That makes notebooks useful for explaining both the "how" and the "why" behind ML work.

Start With a Clean Setup Cell

The first code cell should import libraries and set basic display behavior.

import numpy as np
import pandas as pd
import matplotlib.pyplot as plt

pd.set_option("display.max_columns", 50)
plt.style.use("default")

Keep setup boring and predictable. Future readers should not need to hunt through the notebook to understand what was imported.

Load and Inspect Data

Before modeling, inspect the dataset.

data = pd.DataFrame({
    "learner_id": ["a1", "b2", "c3", "d4", "e5"],
    "hours": [1.5, 2.0, 3.5, 4.0, 6.0],
    "score": [45, 55, 62, 70, 88],
    "track": ["ai-ml", "ai-ml", "blockchain", "ai-ml", "protocol"],
})

display(data.head())
display(data.describe(include="all"))

Ask:

How many rows and columns are there?
Which columns are numeric?
Are there missing values?
Are the values plausible?

Visualization as Debugging

Charts are not decoration. They are debugging tools.

Histogram: Distribution

plt.hist(data["score"], bins=5)
plt.xlabel("Quiz score")
plt.ylabel("Learner count")
plt.title("Distribution of quiz scores")
plt.show()

Use a histogram to see whether a numeric column is skewed, clustered, or suspicious.

Scatter Plot: Relationship

plt.scatter(data["hours"], data["score"])
plt.xlabel("Hours studied")
plt.ylabel("Quiz score")
plt.title("Study time vs quiz score")
plt.show()

Use a scatter plot when you want to see how two numeric variables move together.

Bar Plot: Categories

track_counts = data["track"].value_counts()

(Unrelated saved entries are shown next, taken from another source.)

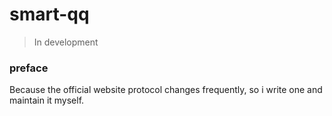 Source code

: # smart-qq

> In development

### preface

Because the official website protocol changes frequently, so i write one and maintain it myself.




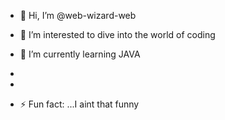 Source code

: - 👋 Hi, I’m @web-wizard-web
- 👀 I’m interested to dive into the world of coding
- 🌱 I’m currently learning JAVA
- 
  
- 
- ⚡ Fun fact: ...I aint that funny

<!---
web-wizard-web/web-wizard-web is a ✨ special ✨ repository because its `README.md` (this file) appears on your GitHub profile.
You can click the Preview link to take a look at your changes.
--->
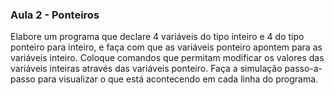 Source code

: 
### Aula 2 - Ponteiros 

Elabore um programa que declare 4 variáveis do tipo inteiro e 4 do tipo ponteiro para inteiro, e faça com que as variáveis ponteiro apontem para as variáveis inteiro. Coloque comandos que permitam modificar os valores das variáveis inteiras através das variáveis ponteiro. Faça a simulação passo-a-passo para visualizar o que está acontecendo em cada linha do programa.
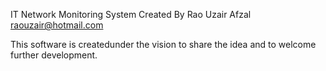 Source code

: IT Network Monitoring System
Created By Rao Uzair Afzal
raouzair@hotmail.com

This software is createdunder the vision to share the idea and to welcome further development. 
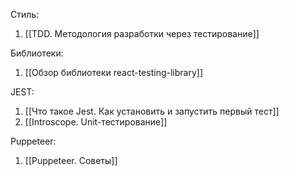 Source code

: 
Стиль:
1. [[TDD. Методология разработки через тестирование]]

Библиотеки:
1. [[Обзор библиотеки react-testing-library]]

JEST:
1. [[Что такое Jest. Как установить и запустить первый тест]]
2. [[Introscope. Unit-тестирование]]

Puppeteer:
1. [[Puppeteer. Советы]] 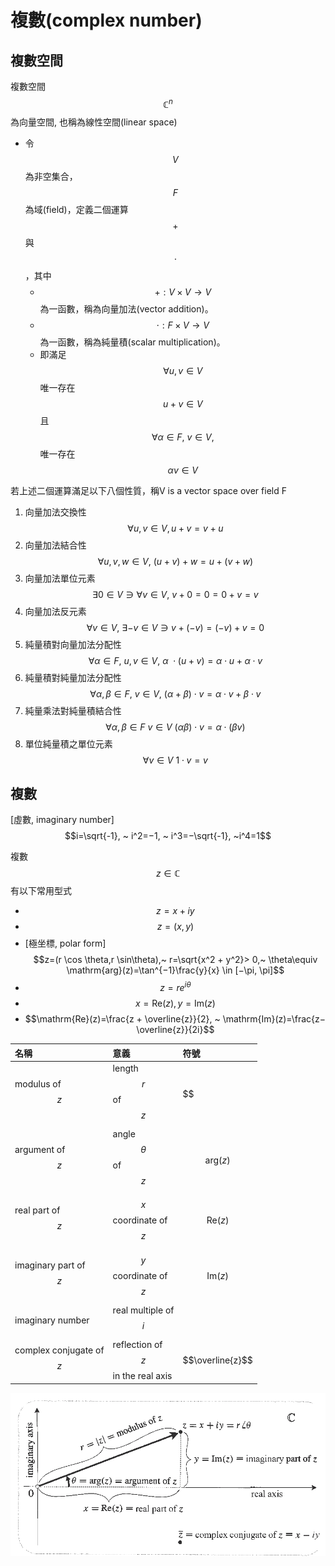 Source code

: # 複數\(complex number\)

## 複數空間

複數空間$$\mathbb{C}^n$$ 為向量空間, 也稱為線性空間\(linear space\)

* 令$$V$$為非空集合，$$F$$為域\(field\)，定義二個運算$$+$$與$$\cdot$$，其中
  *  $$+:V \times V \rightarrow V$$為一函數，稱為向量加法\(vector addition\)。
  * $$\cdot:F \times V  \rightarrow V$$為一函數，稱為純量積\(scalar multiplication\)。
  * 即滿足 $$\forall u,v \in V$$ 唯一存在$$u+v \in V$$且$$\forall \alpha  \in F, ~ v \in V,$$唯一存在$$\alpha v \in V$$

若上述二個運算滿足以下八個性質，稱V is a vector space over field F

1. 向量加法交換性 $$\forall u,v \in V, u+v=v+u$$
2. 向量加法結合性 $$\forall u,v,w \in V,~ (u+v)+w=u+(v+w)$$
3. 向量加法單位元素 $$\exists 0 \in V \ni \forall v \in V,~ v+0=0=0+v=v$$
4. 向量加法反元素 $$\forall v \in V,~ \exists −v \in V \ni v+(−v)=(−v)+v=0$$
5. 純量積對向量加法分配性 $$\forall \alpha \in F, ~ u,v \in V, ~ \alpha\ \cdot (u+v)=\alpha \cdot u+\alpha \cdot v$$
6. 純量積對純量加法分配性 $$\forall \alpha ,\beta \in F,~ v \in V, ~ (\alpha+\beta)\cdot v=\alpha \cdot v+\beta \cdot v$$
7. 純量乘法對純量積結合性 $$\forall \alpha ,\beta \in F~ v \in V ~ (\alpha \beta)\cdot v=\alpha \cdot (\beta v)$$
8. 單位純量積之單位元素 $$\forall v \in V ~ 1\cdot v=v$$

## 複數

\[虛數, imaginary number\] $$i=\sqrt{-1}, ~ i^2=−1, ~ i^3=−\sqrt{-1}, ~i^4=1$$

複數$$z \in \mathbb{C}$$有以下常用型式

* $$z=x+iy $$
* $$z=(x,y)$$
*  \[極坐標, polar form\] $$z=(r \cos \theta,r \sin\theta),~ r=\sqrt{x^2 + y^2}> 0,~ \theta\equiv \mathrm{arg}(z)=\tan^{−1}⁡\frac{y}{x} \in [−\pi, \pi]$$
* $$z=re^{i\theta}$$
* $$x=\mathrm{Re}(z), y=\mathrm{Im}(z)$$
* $$\mathrm{Re}(z)=\frac{z + \overline{z}}{2}, ~ \mathrm{Im}(z)=\frac{z− \overline{z}}{2i}$$

| 名稱 | 意義 | 符號 |
| :--- | :--- | :--- |
| modulus of $$z$$ | length $$r$$ of $$z$$ | $$|z|$$ |
| argument of $$z$$ | angle $$\theta$$ of $$z$$ | $$\mathrm{arg}(z)$$ |
| real part of $$z$$ | $$x$$ coordinate of $$z$$ | $$\mathrm{Re}(z)$$ |
| imaginary part of $$z$$ | $$y$$ coordinate of $$z$$ | $$\mathrm{Im}(z)$$ |
| imaginary number | real multiple of $$i$$ |  |
| complex conjugate of $$z$$ | reflection of $$z$$ in the real axis | $$\overline{z}$$ |

![&#x8907;&#x6578;&#x7B26;&#x865F;](../.gitbook/assets/complex-number-min.png)

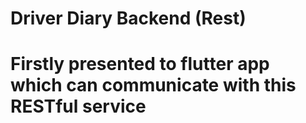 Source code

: # Driver Diary Backend (Rest)
# Firstly presented to flutter app which can communicate with this RESTful service

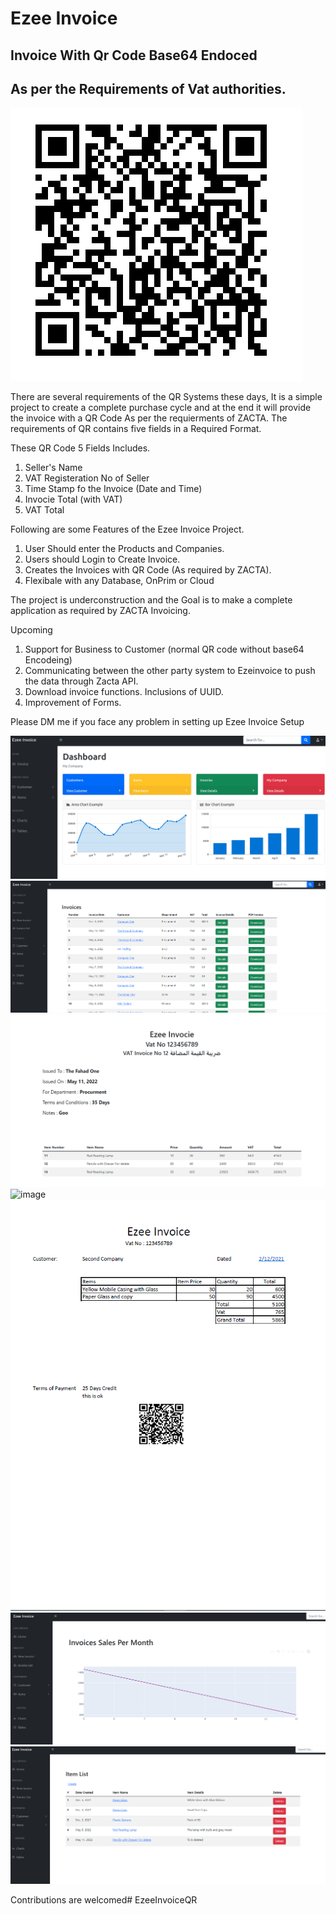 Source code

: # Ezee Invoice
## Invoice With Qr Code Base64 Endoced
## As per the Requirements of Vat authorities.


![image](Docs/Base64EncodedQR.png)

There are several requirements of the QR Systems these days, It is a simple project to create a complete purchase cycle and at the end it will provide the invoice with a QR Code As per the requierments of ZACTA. The requirements of QR contains five fields in a Required Format.


These QR Code 5 Fields Includes.

1. Seller's Name
2. VAT Registeration No of Seller
3. Time Stamp fo the Invoice (Date and Time)
4. Invocie Total (with VAT)
5. VAT Total

Following are some Features of the Ezee Invoice Project.

1. User Should enter the Products and Companies.
2. Users should Login to Create Invoice.
3. Creates the Invoices with QR Code (As required by ZACTA).
4. Flexibale with any Database, OnPrim or Cloud

The project is underconstruction and the Goal is to make a complete application as required by ZACTA Invoicing.


Upcoming

1. Support for Business to Customer (normal QR code without base64 Encodeing)
2. Communicating between the other party system to Ezeinvoice to push the data through Zacta API.
3. Download invoice functions. Inclusions of UUID.
4. Improvement of Forms. 

Please DM me if you face any problem in setting up Ezee Invoice Setup

![image](https://github.com/fahadashrafi-1/EzeeInvoice/blob/main/Docs/Dashboared.png)
![image](https://github.com/fahadashrafi-1/EzeeInvoice/blob/main/Docs/InvoiceList.png)
![image](https://github.com/fahadashrafi-1/EzeeInvoice/blob/main/Docs/Invoice_Details.png)
![image](https://github.com/fahadashrafi-1/EzeeInvoice/blob/main/Docs/AddCustomer.png)
![image](https://github.com/fahadashrafi-1/EzeeInvoice/blob/main/Docs/B2B_Invoice.PNG)
![image](https://github.com/fahadashrafi-1/EzeeInvoice/blob/main/Docs/Charts.png)
![image](https://github.com/fahadashrafi-1/EzeeInvoice/blob/main/Docs/item_List.png)

Contributions are welcomed# EzeeInvoiceQR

track_counts.plot(kind="bar")
plt.xlabel("Track")
plt.ylabel("Learner count")
plt.title("Learners by track")
plt.show()

Use a bar plot when categories matter.

Missing Values and Outliers

Real datasets are often incomplete. Visualize missing values before you choose how to handle them.

missing = data.isna().sum()

missing.plot(kind="bar")
plt.ylabel("Missing values")
plt.title("Missing values per column")
plt.show()

For outliers:

plt.boxplot(data["score"], vert=False)
plt.xlabel("Quiz score")
plt.title("Score outlier check")
plt.show()

The point is not to delete every unusual value. The point is to notice, investigate, and document your decision.

Plotting Model Behavior

A simple model result can be easier to understand with a plot.

from sklearn.linear_model import LinearRegression

X = data[["hours"]]
y = data["score"]

model = LinearRegression()
model.fit(X, y)

data["predicted_score"] = model.predict(X)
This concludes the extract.